Des pourparlers secrets avaient déjà eu lieu en Suisse et il semble bien que les Américains avaient été rassurants quant au sort futur de l'Empereur. En juin 1945, ils se poursuivent à Rome  entre Mgr.Vagnozzi, l'ambassadeur nippon Harada Ken, l'abbé Benedict Tomizawa et des émissaires de Washington. Le cabinet de Tokyo préfère chercher une médiation russe et Molotov va mener en bateau l'ambassadeur Sato, auquel il cache que l'URSS a promis d'entrer en guerre contre le Japon trois mois après la capitulation de l'Allemagne. De Potsdam, le 26 juillet 1945, le Président Truman et le Premier britannique annoncent, avec l'aval de Tchiang-Kaï-Tchek, qu'ils exigent la reddition « à défaut de quoi, le Japon devrait s'attendre à une prompte et totale destruction ».  Dès la mi-juillet 1945, la majorité des ministres est convaincue que le trône est la seule institution qui pourrait « peut-être » survivre à une défaite totale, pour autant que la cessation des hostilités puisse avoir lieu avant l'invasion de l'archipel nippon. Obtenir des Alliés une garantie sur ce point devient une obsession primordiale, car une invasion sèmerait dans la population des idées révolutionnaires qui balayeraient la monarchie. Prêts à sacrifier en demandant la paix leur propre vie (que ce soit en tombant sous les coups de fanatiques jusqu'au-boutistes ou en étant traduits devant un tribunal allié comme fauteurs de guerre), ils se résigneraient même à la formule d'unconditional surrender de la  Déclaration de Potsdam si les Alliés acceptaient au préalable l'exception touchant l'Empereur, car à leurs yeux le Japon ne peut avoir d'existence sans lui.

hiroshima

On connaît la suite : bombe atomique sur Hiroshima le 6 août, attaque soviétique déclenchée le 8 en Mandchourie, bombe sur Nagasaki le 9. Dans la nuit du 9 au 10, Hirohito préside une Conférence Impériale et, tout en déplorant la possibilité de voir traduire en justice comme criminels de guerre des sujets fidèles qui l'ont loyalement servi, il conclut à l'acceptation de la Déclaration de Potsdam, moyennant la réserve sur le sort de la monarchie suggérée par le ministre des Affaires étrangères Togo. Via Berne et Stockholm, l'acceptation de la Déclaration de Potsdam est transmise aux Alliés, étant bien entendu qu'elle n'entraînerait « aucune exigence pouvant porter préjudice aux prérogatives de Sa Majesté en tant que Souverain ».

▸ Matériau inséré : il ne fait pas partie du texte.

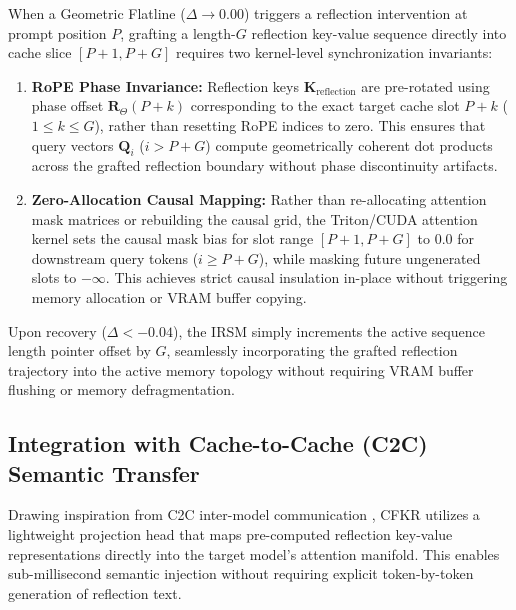 \documentclass[11pt,twocolumn]{article}
\begin{document}
\begin{enumerate}
When a Geometric Flatline ($\Delta \to 0.00$) triggers a reflection intervention at prompt position $P$, grafting a length-$G$ reflection key-value sequence directly into cache slice $[P+1, P+G]$ requires two kernel-level synchronization invariants:
\begin{enumerate}
    \item \textbf{RoPE Phase Invariance:} Reflection keys $\mathbf{K}_{\text{reflection}}$ are pre-rotated using phase offset $\mathbf{R}_{\Theta}(P+k)$ corresponding to the exact target cache slot $P+k$ ($1 \le k \le G$), rather than resetting RoPE indices to zero. This ensures that query vectors $\mathbf{Q}_i$ ($i > P+G$) compute geometrically coherent dot products across the grafted reflection boundary without phase discontinuity artifacts.
    \item \textbf{Zero-Allocation Causal Mapping:} Rather than re-allocating attention mask matrices or rebuilding the causal grid, the Triton/CUDA attention kernel sets the causal mask bias for slot range $[P+1, P+G]$ to $0.0$ for downstream query tokens ($i \ge P+G$), while masking future ungenerated slots to $-\infty$. This achieves strict causal insulation in-place without triggering memory allocation or VRAM buffer copying.
\end{enumerate}
Upon recovery ($\Delta < -0.04$), the IRSM simply increments the active sequence length pointer offset by $G$, seamlessly incorporating the grafted reflection trajectory into the active memory topology without requiring VRAM buffer flushing or memory defragmentation.

\subsection{Integration with Cache-to-Cache (C2C) Semantic Transfer}
Drawing inspiration from C2C inter-model communication \cite{fu2025cache}, CFKR utilizes a lightweight projection head that maps pre-computed reflection key-value representations directly into the target model's attention manifold. This enables sub-millisecond semantic injection without requiring explicit token-by-token generation of reflection text.


\end{enumerate}
\end{document}

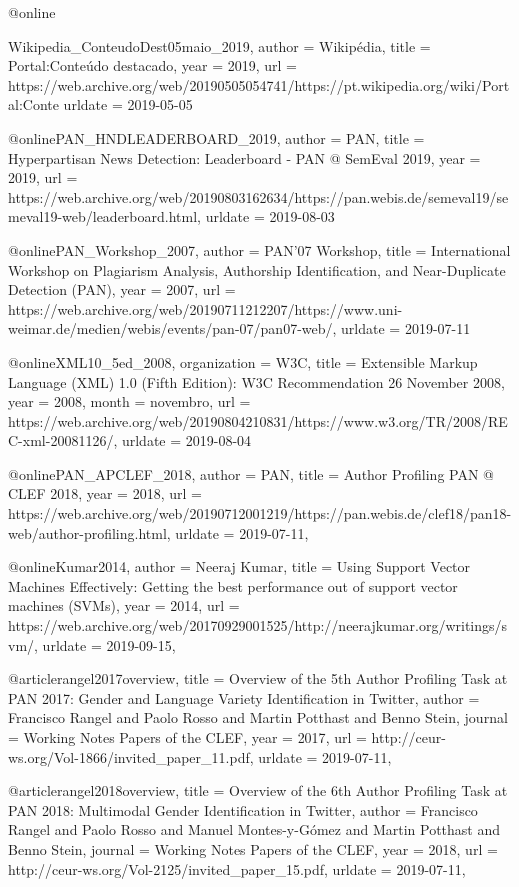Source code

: @online{Wikipedia_ConteudoDest05maio_2019,
  author = {Wikipédia},
  title = {Portal:Conteúdo destacado},
  year = 2019,
  url = {https://web.archive.org/web/20190505054741/https://pt.wikipedia.org/wiki/Portal:Conte%
  urldate = {2019-05-05}
}

@online{PAN_HNDLEADERBOARD_2019,
  author = {PAN},
  title = {{Hyperpartisan News Detection}: Leaderboard - PAN @ SemEval 2019},
  year = 2019,
  url = {https://web.archive.org/web/20190803162634/https://pan.webis.de/semeval19/semeval19-web/leaderboard.html},
  urldate = {2019-08-03}
}

@online{PAN_Workshop_2007,
  author = {{PAN'07 Workshop}},
  title = {International Workshop on Plagiarism Analysis, Authorship Identification, and Near-Duplicate Detection (PAN)},
  year = 2007,
  url = {https://web.archive.org/web/20190711212207/https://www.uni-weimar.de/medien/webis/events/pan-07/pan07-web/},
  urldate = {2019-07-11}
}

@online{XML10_5ed_2008,
  organization = {W3C},
  title = {Extensible Markup Language (XML) 1.0 (Fifth Edition): W3C Recommendation 26 November 2008},
  year = {2008},
  month = {novembro},
  url = {https://web.archive.org/web/20190804210831/https://www.w3.org/TR/2008/REC-xml-20081126/},
  urldate = {2019-08-04}
}


@online{PAN_APCLEF_2018,
  author = {PAN},
  title = {{Author Profiling} PAN @ CLEF 2018},
  year = 2018,
  url = {https://web.archive.org/web/20190712001219/https://pan.webis.de/clef18/pan18-web/author-profiling.html},
  urldate = {2019-07-11},
}

@online{Kumar2014,
  author = {Neeraj Kumar},
  title = {{Using Support Vector Machines Effectively}: Getting the best performance out of support vector machines (SVMs)},
  year = 2014,
  url = {https://web.archive.org/web/20170929001525/http://neerajkumar.org/writings/svm/},
  urldate = {2019-09-15},
}



@article{rangel2017overview,
  title = {{O}verview of the 5th {A}uthor {P}rofiling {T}ask at {PAN} 2017: {G}ender and {L}anguage {V}ariety {I}dentification in {T}witter},
  author = {Francisco Rangel and Paolo Rosso and Martin Potthast and Benno Stein},
  journal = {Working Notes Papers of the CLEF},
  year = {2017},
  url = {http://ceur-ws.org/Vol-1866/invited_paper_11.pdf},
  urldate = {2019-07-11},
}

@article{rangel2018overview,
  title = {{O}verview of the 6th {A}uthor {P}rofiling {T}ask at {PAN} 2018: {M}ultimodal {G}ender {I}dentification in {T}witter},
  author = {Francisco Rangel and Paolo Rosso and Manuel Montes-y-Gómez and Martin Potthast and Benno Stein},
  journal = {Working Notes Papers of the CLEF},
  year = {2018},
  url = {http://ceur-ws.org/Vol-2125/invited_paper_15.pdf},
  urldate = {2019-07-11},
}

}
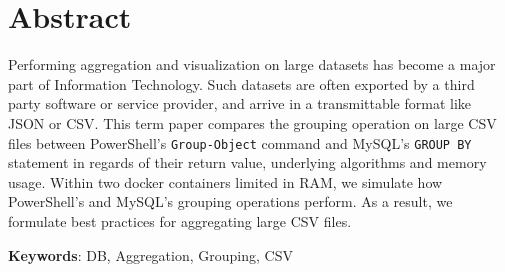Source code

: 
\section*{Abstract}
Performing aggregation and visualization on large datasets has become a major part of Information Technology.
Such datasets are often exported by a third party software or service provider, and arrive in a transmittable
format like \gls{JSON} or \gls{CSV}.
This term paper compares the grouping operation on large \gls{CSV} files between PowerShell's
\verb+Group-Object+ command and \gls{MySQL}'s \verb+GROUP BY+ statement in regards of
their return value, underlying algorithms and memory usage. Within two docker containers
limited in \gls{RAM}, we simulate how PowerShell's and MySQL's grouping operations perform. As a result,
we formulate best practices for aggregating large \gls{CSV} files.

\textbf{Keywords}: \gls{DB}, Aggregation, Grouping, \gls{CSV}

\newpage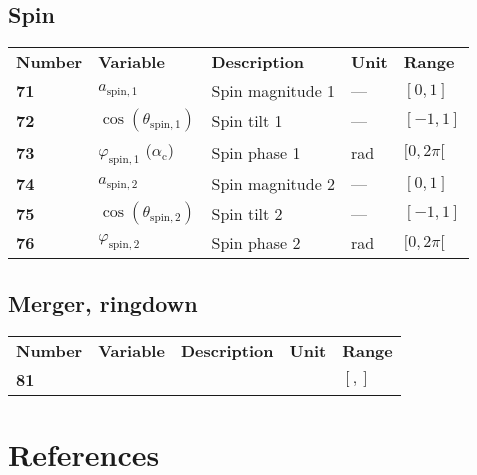 \documentclass[10pt]{article}
\begin{document}
\subsection{Spin}
\begin{tabular}{lllll}
  \textbf{Number} & \textbf{Variable} & \textbf{Description} & \textbf{Unit} & \textbf{Range} \\
  \textbf{71} & $a_\mathrm{spin,1}$  & Spin magnitude 1 & --- & $[0,1]$ \\
  \textbf{72} & $\cos(\theta_\mathrm{spin,1})$  & Spin tilt 1 & --- & $[-1,1]$ \\
  \textbf{73} & $\varphi_\mathrm{spin,1}$  ($\alpha_\mathrm{c}$)  & Spin phase 1 & rad & $[0,2\pi[$ \\
  \textbf{74} & $a_\mathrm{spin,2}$  & Spin magnitude 2 & --- & $[0,1]$ \\
  \textbf{75} & $\cos(\theta_\mathrm{spin,2})$  & Spin tilt 2 & --- & $[-1,1]$ \\
  \textbf{76} & $\varphi_\mathrm{spin,2}$  & Spin phase 2 & rad & $[0,2\pi[$ \\
\end{tabular}

\subsection{Merger, ringdown}
\begin{tabular}{lllll}
  \textbf{Number} & \textbf{Variable} & \textbf{Description} & \textbf{Unit} & \textbf{Range} \\
  \textbf{81} &   & & & $[,]$ \\
\end{tabular}




\section*{References}

\end{document}
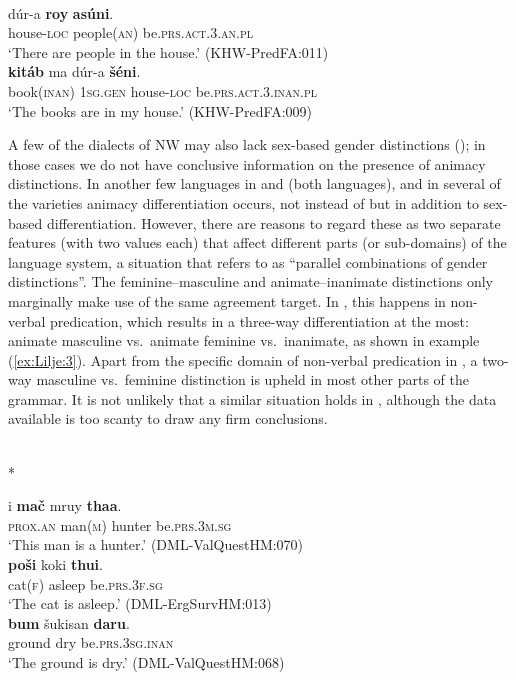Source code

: \documentclass[output=collectionpaper]{langsci/langscibook}
\begin{document}
\ea
\label{ex:Lilje:2}
\\
\begin{xlist}
\ex
\gll dúr-a \textbf{roy}  \textbf{asúni}.     \\
house-\textsc{loc} people(\textsc{an}) be\textsc{.prs.act.3.an.}\textsc{pl}     \\
\glt `There are people in the house.' (KHW-PredFA:011)\\
\ex
\gll \textbf{kitáb}  ma dúr-a  \textbf{šéni}.    \\
book(\textsc{inan}) \textsc{1sg.gen} house-\textsc{loc} be\textsc{.prs.act.3.inan.pl}    \\
\glt `The books are in my house.' (KHW-PredFA:009)\\
\end{xlist}
\z

A few of the dialects of NW  may also lack sex-based gender distinctions (\citealt[150--151]{Morgenstierne1967}); in those cases we do not have conclusive information on the presence of animacy distinctions. In another few languages \textendash{} in  and  (both  languages), and in several of the  varieties \textendash{} animacy differentiation occurs, not instead of but in addition to sex-based differentiation. However, there are reasons to regard these as two separate features (with two values each) that affect different parts (or sub-domains) of the language system, a situation that \citet[581--582]{Dahl2000} refers to as ``parallel combinations of gender distinctions''. The feminine--masculine and animate--inanimate distinctions only marginally make use of the same agreement target. In , this happens in non-verbal predication, which results in a three-way differentiation at the most: animate masculine vs.\ animate feminine vs.\ inanimate, as shown in example (\ref{ex:Lilje:3}). Apart from the specific domain of non-verbal predication in , a two-way masculine vs.\ feminine distinction is upheld in most other parts of the grammar. It is not unlikely that a similar situation holds in , although the data available is too scanty to draw any firm conclusions.

\ea
\label{ex:Lilje:3}
\\*
\begin{xlist}
\ex
\gll i \textbf{mač} mruy \textbf{thaa}.    \\
\textsc{prox.an} man(\textsc{m}) hunter be\textsc{.prs.3m.sg}    \\
\glt `This man is a hunter.' (DML-ValQuestHM:070)\\
\ex
\gll \textbf{poši} koki \textbf{thui}.     \\
cat(\textsc{f}) asleep be.\textsc{prs.3f.sg}     \\
\glt `The cat is asleep.' (DML-ErgSurvHM:013)\\
\ex
\gll \textbf{bum} šukisan \textbf{daru}.     \\
ground dry be.\textsc{prs.3sg.inan}     \\
\glt `The ground is dry.' (DML-ValQuestHM:068)\\
\end{xlist}
\z
\end{document}
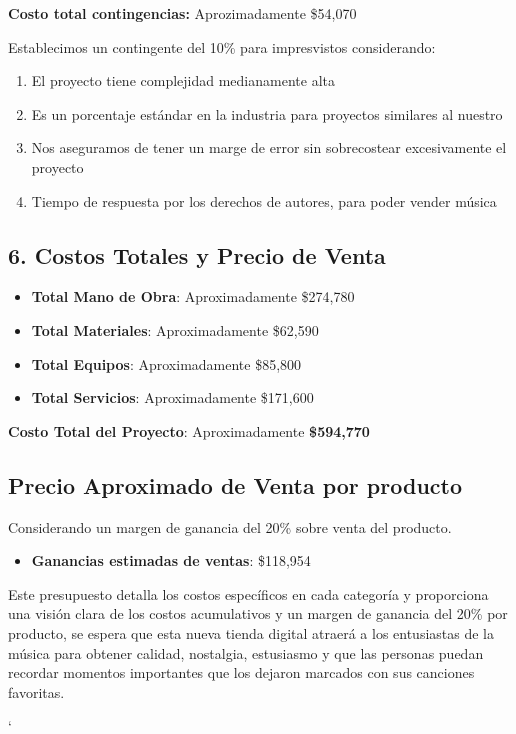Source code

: \documentclass[12pt]{article}
\begin{document}
\textbf{Costo total contingencias:} Aprozimadamente \$54,070

Establecimos un contingente del 10\% para impresvistos considerando:

\begin{enumerate}
	\item El proyecto tiene complejidad medianamente alta
	\item Es un porcentaje estándar en la industria para proyectos similares al nuestro
	\item Nos aseguramos de tener un marge de error sin sobrecostear excesivamente el proyecto
	\item Tiempo de respuesta por los derechos de autores, para poder vender música
\end{enumerate} 

\subsection*{6. Costos Totales y Precio de Venta}
\begin{itemize}
    \item \textbf{Total Mano de Obra}: Aproximadamente \$274,780
    \item \textbf{Total Materiales}: Aproximadamente \$62,590
    \item \textbf{Total Equipos}: Aproximadamente \$85,800
    \item \textbf{Total Servicios}: Aproximadamente \$171,600
\end{itemize}

\textbf{Costo Total del Proyecto}: Aproximadamente \textbf{\$594,770}

\subsection*{Precio Aproximado de Venta por producto}
Considerando un margen de ganancia del 20\% sobre venta del producto.

\begin{itemize}
    \item \textbf{Ganancias estimadas de ventas}: \$118,954
\end{itemize}

Este presupuesto detalla los costos específicos en cada categoría y proporciona una visión clara de los costos acumulativos y un margen de ganancia del 20\% por producto, se espera que esta nueva tienda digital atraerá a los entusiastas de la música para obtener calidad, nostalgia, estusiasmo y que las personas puedan recordar momentos importantes que los dejaron marcados con sus canciones favoritas.


`
\end{document}
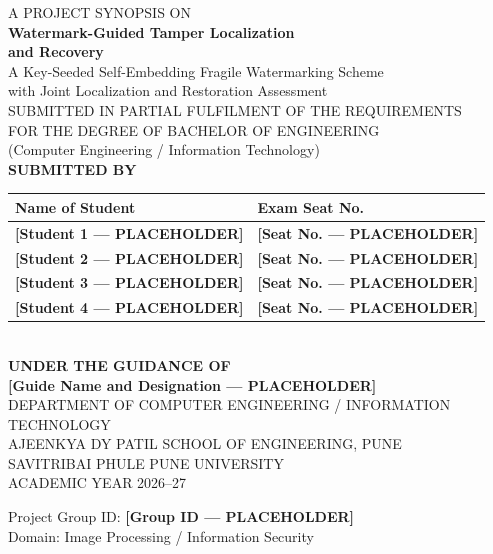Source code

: \documentclass[12pt,a4paper]{article}
\newcommand{\PH}[1]{\textbf{[#1 --- PLACEHOLDER]}}
\begin{document}
\begin{titlepage}
\centering
\singlespacing
\vspace*{0.15in}

{\large A PROJECT SYNOPSIS ON}\\[0.22in]

{\LARGE\bfseries Watermark-Guided Tamper Localization\\[0.08in] and Recovery}\\[0.16in]

{\normalsize A Key-Seeded Self-Embedding Fragile Watermarking Scheme\\
with Joint Localization and Restoration Assessment}\\[0.28in]

{\normalsize SUBMITTED IN PARTIAL FULFILMENT OF THE REQUIREMENTS\\
FOR THE DEGREE OF BACHELOR OF ENGINEERING}\\[0.06in]
{\normalsize (Computer Engineering / Information Technology)}\\[0.28in]

{\large\bfseries SUBMITTED BY}\\[0.12in]

{\small
\begin{tabular}{@{}p{2.7in}p{1.9in}@{}}
\toprule
\textbf{Name of Student} & \textbf{Exam Seat No.} \\
\midrule
\PH{Student 1} & \PH{Seat No.} \\[0.12in]
\PH{Student 2} & \PH{Seat No.} \\[0.12in]
\PH{Student 3} & \PH{Seat No.} \\[0.12in]
\PH{Student 4} & \PH{Seat No.} \\
\bottomrule
\end{tabular}}\\[0.28in]

{\large\bfseries UNDER THE GUIDANCE OF}\\[0.1in]
{\normalsize \PH{Guide Name and Designation}}\\[0.28in]

{\normalsize DEPARTMENT OF COMPUTER ENGINEERING / INFORMATION TECHNOLOGY}\\[0.06in]
{\normalsize AJEENKYA DY PATIL SCHOOL OF ENGINEERING, PUNE}\\[0.06in]
{\normalsize SAVITRIBAI PHULE PUNE UNIVERSITY}\\[0.06in]
{\normalsize ACADEMIC YEAR 2026--27}

\vfill
{\small Project Group ID: \PH{Group ID}\\[0.04in]
Domain: Image Processing / Information Security}
\end{titlepage}
\end{document}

La réponse, rédigée par le Secrétaire d'État américain Byrnes, évite toute promesse formelle dans ce sens et se borne à déclarer que, une fois la capitulation signée, « l'autorité de l'Empereur et celle du Gouvernement sur les questions d'état dépendraient du Commandant Suprême des Puissances Alliées (SCAP) qui prendrait telles mesures qu'il estimerait appropriées pour rendre effective les clauses de la capitulation ». La forme future du gouvernement nippon dépendrait « de la volonté librement exprimée du peuple japonais ». Togo et Matsumoto Shunichi se raccrochent à leur propre interprétation du message de Byrnes : les Alliés renonceraient à abolir la monarchie à condition que le Japon se rende au plus tôt. Ils suggèrent aussi d'éviter de demander toute précision nouvelle pour ne pas irriter les Alliés.

capitulation

Pendant la plus grande partie du 13 août, un débat agité se passe au Conseil Suprême de la Guerre, puis au sein du Cabinet sans réussir à fléchir les deux chefs d'état-major et le ministre de la Guerre. Le 14, l'aviation américaine lance sur Tokyo des milliers de tracts reproduisant la correspondance échangée avec les Alliés. Dans une nouvelle Conférence Impériale, Hirohito tranche : il faut effectuer la reddition pour éviter la destruction totale, en acceptant la Déclaration de Potsdam et celle de Byrnes. Sa volonté finit par convaincre les militaires et à minuit, Hirohito enregistre sur disque au palais le prescrit impérial qui doit être, procédé inusité dans un pays où les habitants n'ont jamais entendu sa voix, diffusé le 15 août à midi comme Kodo sempu (propagation de la volonté impériale).

C'est un message étrange. D'une part, le Tenno continue à poser le Japon en libérateur des peuples d'Asie auxquels il présente même des excuses pour ne pas avoir été victorieux (« C'est en raison de Notre sincère désir d'assurer la sauvegarde du Japon et la stabilisation du Sud-Est asiatique que Nous avons déclaré la guerre à l'Amérique et à la Grande-Bretagne, car la pensée d'empiéter sur la souveraineté d'autres nations ou de chercher à agrandir notre territoire était bien loin de Nous »), rend hommage au courage de ses soldats et marins restés au fond invaincus (« la guerre a évolué mais pas immanquablement à l'avantage du Japon ») et dénonce « la bombe nouvelle d'une extrême cruauté » envers les civils innocents. La conclusion couvre de l'autorité et de l'exemple impériaux la reddition et l'attitude future des Japonais:

« Toutefois, devant les durs décrets du temps et du sort, Nous avons décidé d'ouvrir aux générations à venir la voie à une ère de paix grandiose en acceptant (endurant) ce qu'on ne saurait accepter (endurer) et en supportant l'insupportable. »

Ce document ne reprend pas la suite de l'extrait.